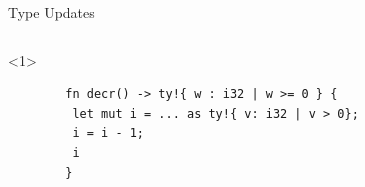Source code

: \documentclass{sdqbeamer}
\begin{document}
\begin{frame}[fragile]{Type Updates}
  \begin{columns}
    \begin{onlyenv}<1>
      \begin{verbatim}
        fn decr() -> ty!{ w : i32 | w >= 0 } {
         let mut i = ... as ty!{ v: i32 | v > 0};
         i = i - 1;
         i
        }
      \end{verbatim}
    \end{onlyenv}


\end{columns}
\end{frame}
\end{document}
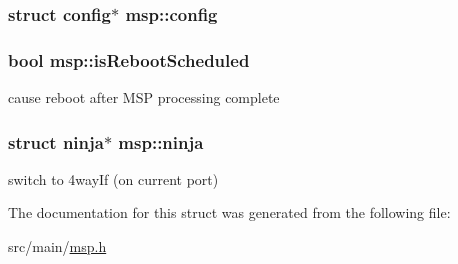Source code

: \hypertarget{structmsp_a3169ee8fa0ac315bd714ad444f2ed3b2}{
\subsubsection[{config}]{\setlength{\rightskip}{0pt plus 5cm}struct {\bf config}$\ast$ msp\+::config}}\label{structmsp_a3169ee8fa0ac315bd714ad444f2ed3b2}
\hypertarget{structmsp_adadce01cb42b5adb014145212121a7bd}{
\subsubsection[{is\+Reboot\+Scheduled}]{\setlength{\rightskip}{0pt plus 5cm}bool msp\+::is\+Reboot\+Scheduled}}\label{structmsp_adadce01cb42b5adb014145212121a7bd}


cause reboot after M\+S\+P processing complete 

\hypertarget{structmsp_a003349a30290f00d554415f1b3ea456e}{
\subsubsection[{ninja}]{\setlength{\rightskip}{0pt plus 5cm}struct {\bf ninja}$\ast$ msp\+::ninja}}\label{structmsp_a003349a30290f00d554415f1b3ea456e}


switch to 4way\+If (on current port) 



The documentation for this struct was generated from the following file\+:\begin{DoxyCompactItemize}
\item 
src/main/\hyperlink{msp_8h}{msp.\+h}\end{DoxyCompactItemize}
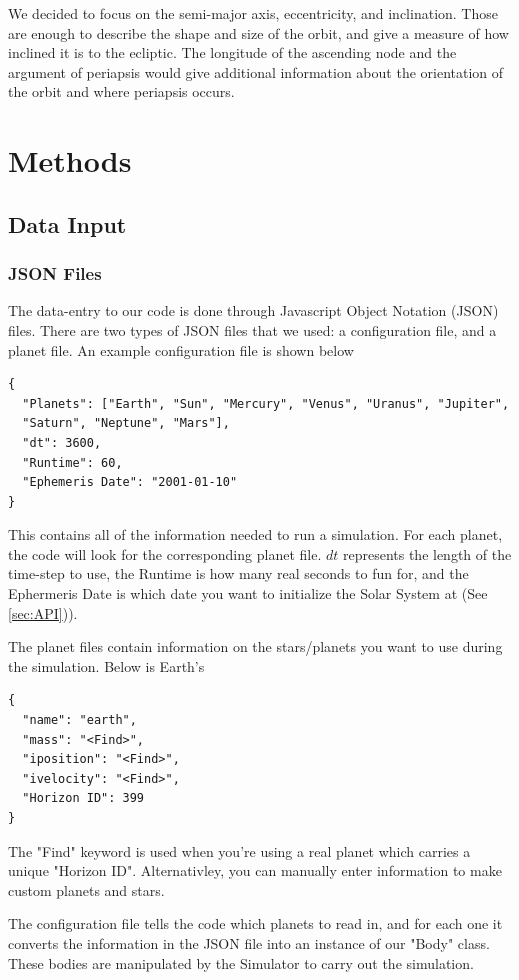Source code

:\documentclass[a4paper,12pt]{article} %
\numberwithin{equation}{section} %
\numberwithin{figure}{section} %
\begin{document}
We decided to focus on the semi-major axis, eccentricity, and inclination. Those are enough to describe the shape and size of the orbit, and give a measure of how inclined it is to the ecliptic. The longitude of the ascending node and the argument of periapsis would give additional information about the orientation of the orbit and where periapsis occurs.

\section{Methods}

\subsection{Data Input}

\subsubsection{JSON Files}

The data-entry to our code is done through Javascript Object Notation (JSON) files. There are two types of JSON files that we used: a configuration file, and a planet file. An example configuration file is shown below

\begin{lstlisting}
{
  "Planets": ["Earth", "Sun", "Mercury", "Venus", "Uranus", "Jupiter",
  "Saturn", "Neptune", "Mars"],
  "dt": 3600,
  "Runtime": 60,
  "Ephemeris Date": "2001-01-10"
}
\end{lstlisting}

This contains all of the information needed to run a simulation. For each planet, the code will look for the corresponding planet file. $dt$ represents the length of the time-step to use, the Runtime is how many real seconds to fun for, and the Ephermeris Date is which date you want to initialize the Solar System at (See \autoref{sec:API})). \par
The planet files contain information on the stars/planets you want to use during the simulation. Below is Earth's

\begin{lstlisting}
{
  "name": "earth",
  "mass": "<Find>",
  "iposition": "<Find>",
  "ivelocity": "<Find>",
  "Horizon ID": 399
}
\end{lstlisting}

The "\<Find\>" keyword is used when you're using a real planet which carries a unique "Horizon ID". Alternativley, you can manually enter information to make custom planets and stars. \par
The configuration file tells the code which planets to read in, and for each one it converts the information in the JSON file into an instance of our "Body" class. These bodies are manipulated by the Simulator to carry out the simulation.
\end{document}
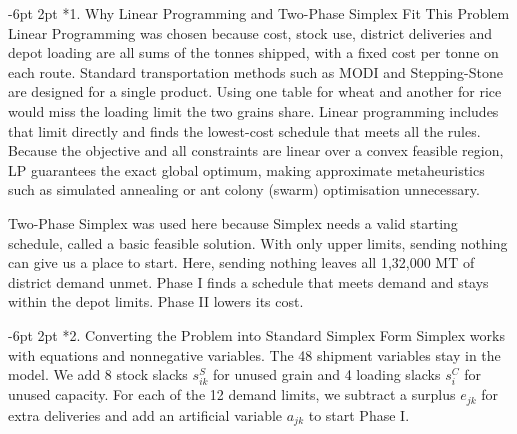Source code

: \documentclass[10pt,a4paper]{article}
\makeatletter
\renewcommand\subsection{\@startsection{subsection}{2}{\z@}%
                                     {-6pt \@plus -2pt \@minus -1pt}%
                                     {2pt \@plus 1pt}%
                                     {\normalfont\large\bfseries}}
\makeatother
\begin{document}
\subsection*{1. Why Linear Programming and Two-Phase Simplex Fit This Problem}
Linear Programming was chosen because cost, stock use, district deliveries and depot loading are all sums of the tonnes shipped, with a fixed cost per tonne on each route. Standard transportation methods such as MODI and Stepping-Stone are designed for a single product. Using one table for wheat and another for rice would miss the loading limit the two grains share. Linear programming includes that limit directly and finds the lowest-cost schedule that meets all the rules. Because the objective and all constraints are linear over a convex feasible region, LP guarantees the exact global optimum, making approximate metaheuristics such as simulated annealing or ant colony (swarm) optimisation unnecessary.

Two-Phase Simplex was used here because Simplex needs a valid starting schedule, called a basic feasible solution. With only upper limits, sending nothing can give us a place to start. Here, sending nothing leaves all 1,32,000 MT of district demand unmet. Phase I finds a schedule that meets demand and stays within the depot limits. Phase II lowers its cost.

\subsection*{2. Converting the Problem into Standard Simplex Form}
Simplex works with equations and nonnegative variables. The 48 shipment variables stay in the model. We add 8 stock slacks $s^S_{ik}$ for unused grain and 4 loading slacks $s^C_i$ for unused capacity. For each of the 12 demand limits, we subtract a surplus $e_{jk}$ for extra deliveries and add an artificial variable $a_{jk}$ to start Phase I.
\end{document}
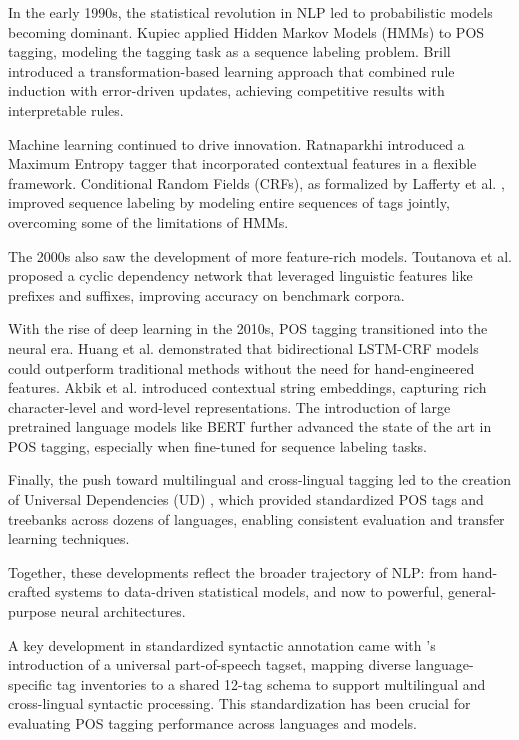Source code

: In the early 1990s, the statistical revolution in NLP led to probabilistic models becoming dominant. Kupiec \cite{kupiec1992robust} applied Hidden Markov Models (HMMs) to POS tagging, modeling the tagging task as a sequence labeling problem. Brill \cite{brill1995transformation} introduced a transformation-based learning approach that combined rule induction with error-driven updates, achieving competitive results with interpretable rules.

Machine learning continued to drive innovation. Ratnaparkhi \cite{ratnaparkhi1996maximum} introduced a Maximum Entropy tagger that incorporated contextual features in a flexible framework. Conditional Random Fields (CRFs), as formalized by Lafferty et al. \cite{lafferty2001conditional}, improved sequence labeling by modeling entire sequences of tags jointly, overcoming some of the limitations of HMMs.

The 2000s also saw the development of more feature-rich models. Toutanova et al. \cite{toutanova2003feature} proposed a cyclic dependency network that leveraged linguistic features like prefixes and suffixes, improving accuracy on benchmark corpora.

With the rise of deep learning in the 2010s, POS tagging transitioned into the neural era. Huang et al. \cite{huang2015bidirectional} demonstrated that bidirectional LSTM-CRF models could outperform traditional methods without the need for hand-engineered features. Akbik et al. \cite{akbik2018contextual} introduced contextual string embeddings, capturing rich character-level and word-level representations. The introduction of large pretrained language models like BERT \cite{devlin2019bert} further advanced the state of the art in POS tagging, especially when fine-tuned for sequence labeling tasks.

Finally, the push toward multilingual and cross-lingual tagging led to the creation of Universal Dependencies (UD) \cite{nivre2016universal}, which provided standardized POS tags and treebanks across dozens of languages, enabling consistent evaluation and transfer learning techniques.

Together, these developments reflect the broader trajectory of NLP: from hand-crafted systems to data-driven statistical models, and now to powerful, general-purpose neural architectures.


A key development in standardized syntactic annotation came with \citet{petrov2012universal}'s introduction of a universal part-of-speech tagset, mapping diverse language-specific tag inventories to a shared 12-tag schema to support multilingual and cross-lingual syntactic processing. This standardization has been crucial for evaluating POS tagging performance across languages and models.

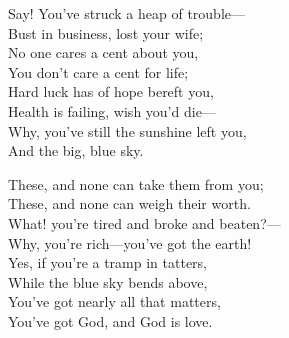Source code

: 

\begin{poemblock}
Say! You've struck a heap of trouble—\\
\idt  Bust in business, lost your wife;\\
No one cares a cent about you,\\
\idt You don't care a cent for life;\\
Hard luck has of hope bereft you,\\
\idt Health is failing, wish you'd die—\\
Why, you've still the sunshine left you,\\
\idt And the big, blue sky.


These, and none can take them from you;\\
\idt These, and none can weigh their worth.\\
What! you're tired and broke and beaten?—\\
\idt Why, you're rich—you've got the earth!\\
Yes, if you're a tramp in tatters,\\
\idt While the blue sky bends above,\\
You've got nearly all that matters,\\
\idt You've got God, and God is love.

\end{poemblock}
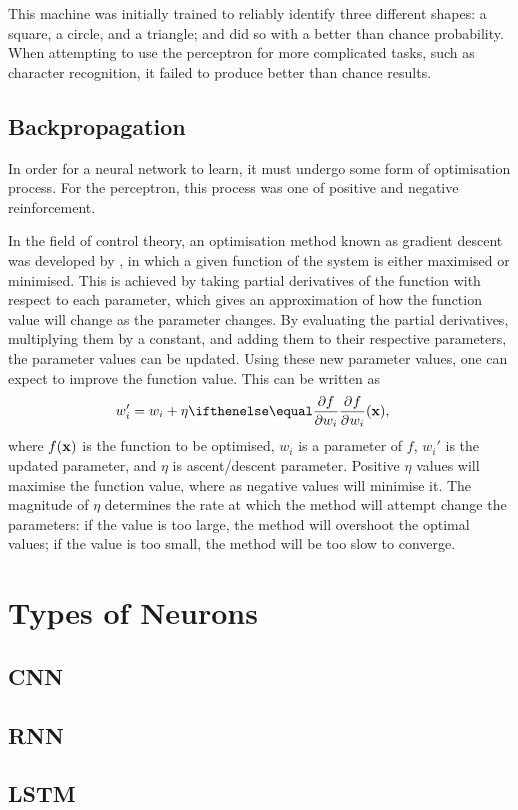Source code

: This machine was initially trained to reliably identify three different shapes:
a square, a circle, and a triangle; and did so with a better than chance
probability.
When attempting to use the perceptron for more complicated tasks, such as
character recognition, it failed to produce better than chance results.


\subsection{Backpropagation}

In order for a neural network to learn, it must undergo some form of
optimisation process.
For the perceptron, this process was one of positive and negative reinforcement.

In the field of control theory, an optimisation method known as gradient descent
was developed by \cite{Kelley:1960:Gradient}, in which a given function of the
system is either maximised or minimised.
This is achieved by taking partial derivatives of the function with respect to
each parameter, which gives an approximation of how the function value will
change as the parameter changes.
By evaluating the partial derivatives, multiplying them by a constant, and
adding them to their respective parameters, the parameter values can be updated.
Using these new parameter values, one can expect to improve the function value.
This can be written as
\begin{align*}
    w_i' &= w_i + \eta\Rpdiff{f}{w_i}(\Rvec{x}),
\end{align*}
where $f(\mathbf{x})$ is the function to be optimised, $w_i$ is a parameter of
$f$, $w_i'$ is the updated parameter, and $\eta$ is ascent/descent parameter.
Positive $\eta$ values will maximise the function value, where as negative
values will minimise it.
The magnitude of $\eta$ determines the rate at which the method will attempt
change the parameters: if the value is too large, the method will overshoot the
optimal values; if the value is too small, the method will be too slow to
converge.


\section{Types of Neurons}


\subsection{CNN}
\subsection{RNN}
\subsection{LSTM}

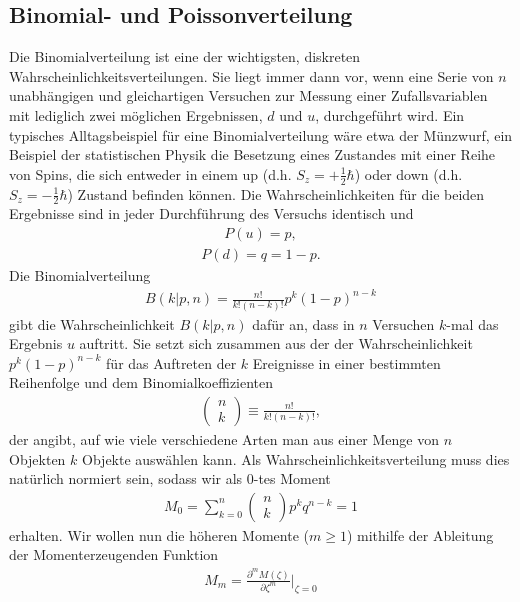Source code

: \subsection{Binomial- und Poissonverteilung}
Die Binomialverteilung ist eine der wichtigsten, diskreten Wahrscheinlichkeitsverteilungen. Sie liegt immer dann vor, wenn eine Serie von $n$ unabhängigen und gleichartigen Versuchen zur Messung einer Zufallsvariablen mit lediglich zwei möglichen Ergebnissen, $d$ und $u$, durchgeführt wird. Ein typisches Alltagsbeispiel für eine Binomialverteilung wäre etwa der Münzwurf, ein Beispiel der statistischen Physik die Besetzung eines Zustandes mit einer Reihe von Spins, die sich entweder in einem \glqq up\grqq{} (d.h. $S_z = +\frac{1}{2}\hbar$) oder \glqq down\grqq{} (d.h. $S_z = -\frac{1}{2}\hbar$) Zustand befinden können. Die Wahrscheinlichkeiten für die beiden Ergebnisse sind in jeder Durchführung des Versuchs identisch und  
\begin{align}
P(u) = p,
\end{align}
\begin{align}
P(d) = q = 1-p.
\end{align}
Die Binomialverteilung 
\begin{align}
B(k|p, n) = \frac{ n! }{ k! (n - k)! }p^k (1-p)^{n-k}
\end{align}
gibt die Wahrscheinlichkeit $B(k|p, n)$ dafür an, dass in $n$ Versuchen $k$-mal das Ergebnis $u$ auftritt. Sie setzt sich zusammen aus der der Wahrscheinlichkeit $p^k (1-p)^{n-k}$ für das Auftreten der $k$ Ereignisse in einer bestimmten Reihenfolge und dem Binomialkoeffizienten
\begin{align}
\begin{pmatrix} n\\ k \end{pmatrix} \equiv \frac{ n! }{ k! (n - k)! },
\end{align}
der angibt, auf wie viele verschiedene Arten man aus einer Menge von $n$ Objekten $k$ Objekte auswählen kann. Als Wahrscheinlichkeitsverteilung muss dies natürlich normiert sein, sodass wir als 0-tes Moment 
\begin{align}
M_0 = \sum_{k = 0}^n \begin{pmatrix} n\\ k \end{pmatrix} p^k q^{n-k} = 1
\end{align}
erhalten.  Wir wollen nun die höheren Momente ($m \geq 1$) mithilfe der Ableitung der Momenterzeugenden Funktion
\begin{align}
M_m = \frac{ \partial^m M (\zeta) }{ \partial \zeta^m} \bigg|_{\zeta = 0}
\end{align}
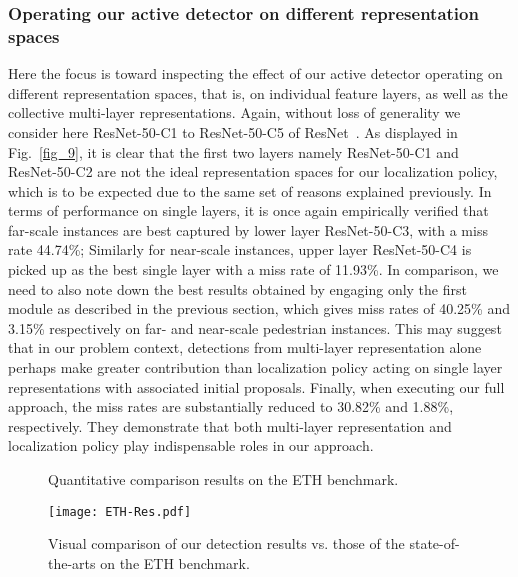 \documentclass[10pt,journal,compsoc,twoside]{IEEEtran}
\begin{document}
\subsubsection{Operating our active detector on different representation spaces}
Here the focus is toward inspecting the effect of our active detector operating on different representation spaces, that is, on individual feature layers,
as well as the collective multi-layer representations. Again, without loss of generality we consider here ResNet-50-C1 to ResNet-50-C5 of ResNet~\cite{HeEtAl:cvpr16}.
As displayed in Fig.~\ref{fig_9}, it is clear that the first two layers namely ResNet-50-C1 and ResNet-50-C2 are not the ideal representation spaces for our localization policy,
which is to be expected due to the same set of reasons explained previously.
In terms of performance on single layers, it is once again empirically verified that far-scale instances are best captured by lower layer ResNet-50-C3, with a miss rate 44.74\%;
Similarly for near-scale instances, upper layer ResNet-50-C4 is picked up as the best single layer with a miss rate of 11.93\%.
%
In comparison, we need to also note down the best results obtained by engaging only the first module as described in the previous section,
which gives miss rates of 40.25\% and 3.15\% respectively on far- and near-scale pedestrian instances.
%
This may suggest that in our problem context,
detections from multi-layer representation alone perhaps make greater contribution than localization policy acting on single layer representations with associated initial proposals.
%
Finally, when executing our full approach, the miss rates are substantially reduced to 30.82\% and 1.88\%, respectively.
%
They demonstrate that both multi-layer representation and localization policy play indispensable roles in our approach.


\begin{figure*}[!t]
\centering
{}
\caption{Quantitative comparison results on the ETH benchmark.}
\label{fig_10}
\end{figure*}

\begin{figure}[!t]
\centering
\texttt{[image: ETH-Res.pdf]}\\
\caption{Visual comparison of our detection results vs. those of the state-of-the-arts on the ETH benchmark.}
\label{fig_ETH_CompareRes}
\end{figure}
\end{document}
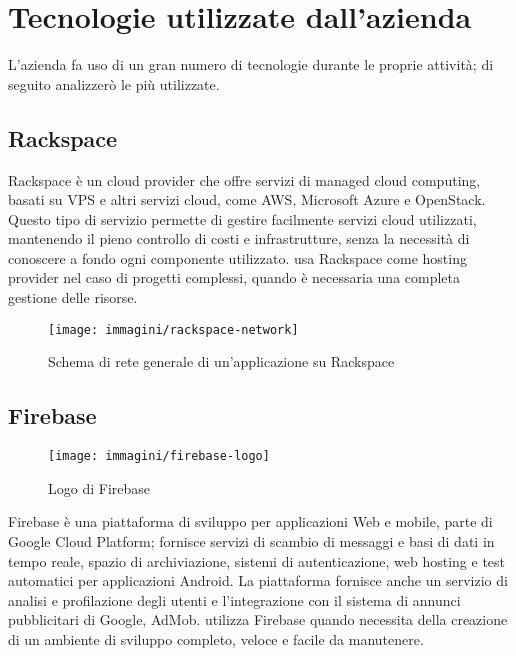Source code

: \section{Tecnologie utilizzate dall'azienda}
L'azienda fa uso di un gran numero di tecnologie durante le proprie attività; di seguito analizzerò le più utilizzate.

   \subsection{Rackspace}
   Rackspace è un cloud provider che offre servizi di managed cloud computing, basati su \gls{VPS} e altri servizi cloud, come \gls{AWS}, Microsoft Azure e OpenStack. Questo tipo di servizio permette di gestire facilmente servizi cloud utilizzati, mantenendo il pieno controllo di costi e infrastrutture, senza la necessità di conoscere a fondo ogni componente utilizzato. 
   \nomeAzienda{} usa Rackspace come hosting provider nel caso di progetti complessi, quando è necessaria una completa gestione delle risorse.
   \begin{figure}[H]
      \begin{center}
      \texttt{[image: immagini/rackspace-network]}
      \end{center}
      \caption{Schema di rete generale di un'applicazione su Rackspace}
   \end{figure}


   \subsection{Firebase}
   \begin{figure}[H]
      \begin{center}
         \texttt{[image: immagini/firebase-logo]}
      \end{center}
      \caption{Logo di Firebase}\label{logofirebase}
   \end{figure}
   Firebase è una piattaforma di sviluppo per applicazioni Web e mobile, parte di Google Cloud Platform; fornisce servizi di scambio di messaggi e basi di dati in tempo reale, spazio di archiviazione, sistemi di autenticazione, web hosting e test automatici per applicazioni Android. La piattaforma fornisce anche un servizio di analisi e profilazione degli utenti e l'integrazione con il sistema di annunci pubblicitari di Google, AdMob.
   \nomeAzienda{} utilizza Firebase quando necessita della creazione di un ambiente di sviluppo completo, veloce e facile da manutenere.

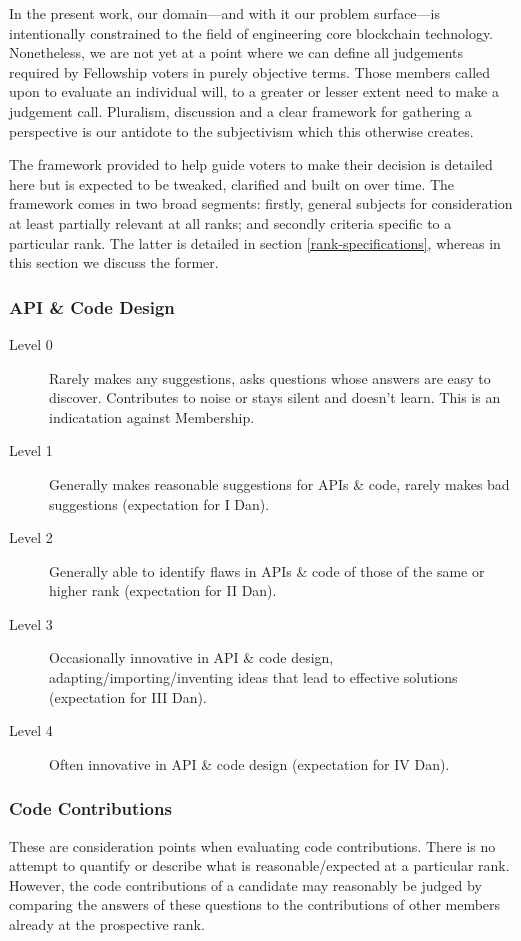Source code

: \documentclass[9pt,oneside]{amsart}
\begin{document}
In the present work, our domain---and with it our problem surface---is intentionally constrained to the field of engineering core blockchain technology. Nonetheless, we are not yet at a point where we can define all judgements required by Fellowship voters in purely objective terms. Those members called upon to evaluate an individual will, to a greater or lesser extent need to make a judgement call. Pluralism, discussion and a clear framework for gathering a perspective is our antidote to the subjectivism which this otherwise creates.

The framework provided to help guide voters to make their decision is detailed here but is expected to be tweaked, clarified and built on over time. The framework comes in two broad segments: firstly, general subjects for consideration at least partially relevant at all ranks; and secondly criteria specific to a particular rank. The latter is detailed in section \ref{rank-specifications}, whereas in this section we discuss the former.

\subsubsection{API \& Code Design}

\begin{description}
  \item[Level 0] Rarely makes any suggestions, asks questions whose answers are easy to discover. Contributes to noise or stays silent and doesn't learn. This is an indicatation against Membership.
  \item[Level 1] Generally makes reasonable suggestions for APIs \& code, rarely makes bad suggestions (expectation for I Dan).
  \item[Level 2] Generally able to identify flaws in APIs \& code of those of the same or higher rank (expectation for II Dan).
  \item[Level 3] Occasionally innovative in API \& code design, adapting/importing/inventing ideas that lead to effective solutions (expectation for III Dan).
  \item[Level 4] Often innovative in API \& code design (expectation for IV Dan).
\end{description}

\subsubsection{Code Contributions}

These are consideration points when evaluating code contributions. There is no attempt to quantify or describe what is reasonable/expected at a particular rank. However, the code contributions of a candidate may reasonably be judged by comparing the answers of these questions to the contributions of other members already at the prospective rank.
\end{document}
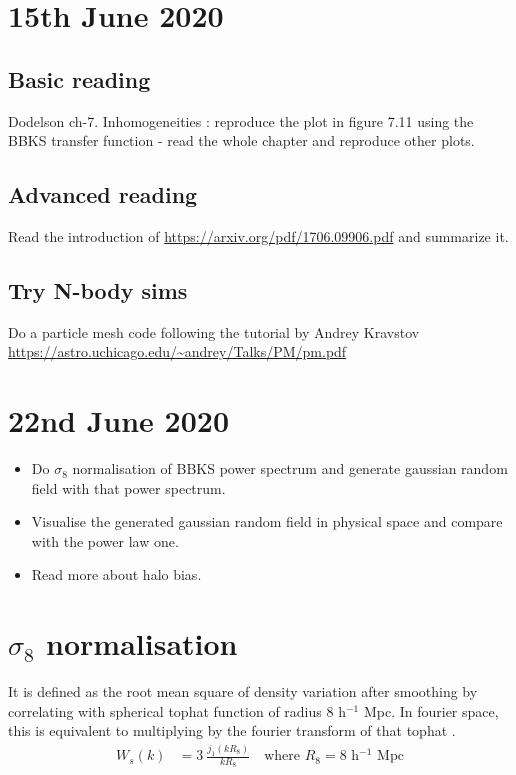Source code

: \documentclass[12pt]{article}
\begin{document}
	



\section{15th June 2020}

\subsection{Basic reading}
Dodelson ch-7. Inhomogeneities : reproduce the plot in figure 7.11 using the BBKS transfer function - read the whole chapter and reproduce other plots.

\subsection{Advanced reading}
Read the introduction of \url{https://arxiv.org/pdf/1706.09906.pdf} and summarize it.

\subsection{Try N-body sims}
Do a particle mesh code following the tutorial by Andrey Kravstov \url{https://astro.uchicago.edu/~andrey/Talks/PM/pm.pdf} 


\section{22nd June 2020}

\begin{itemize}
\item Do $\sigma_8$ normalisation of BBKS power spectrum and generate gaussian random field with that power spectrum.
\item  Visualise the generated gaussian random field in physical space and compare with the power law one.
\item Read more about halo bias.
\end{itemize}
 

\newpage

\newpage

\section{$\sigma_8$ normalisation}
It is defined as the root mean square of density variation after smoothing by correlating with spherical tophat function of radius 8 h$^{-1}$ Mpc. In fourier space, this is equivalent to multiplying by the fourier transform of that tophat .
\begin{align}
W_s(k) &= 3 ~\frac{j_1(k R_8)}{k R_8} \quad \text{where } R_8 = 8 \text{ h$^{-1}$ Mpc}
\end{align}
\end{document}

## ASSIGNMENT
Your answer should be one number: how many lines of the material include the word "June".

## RESULT BELOW
2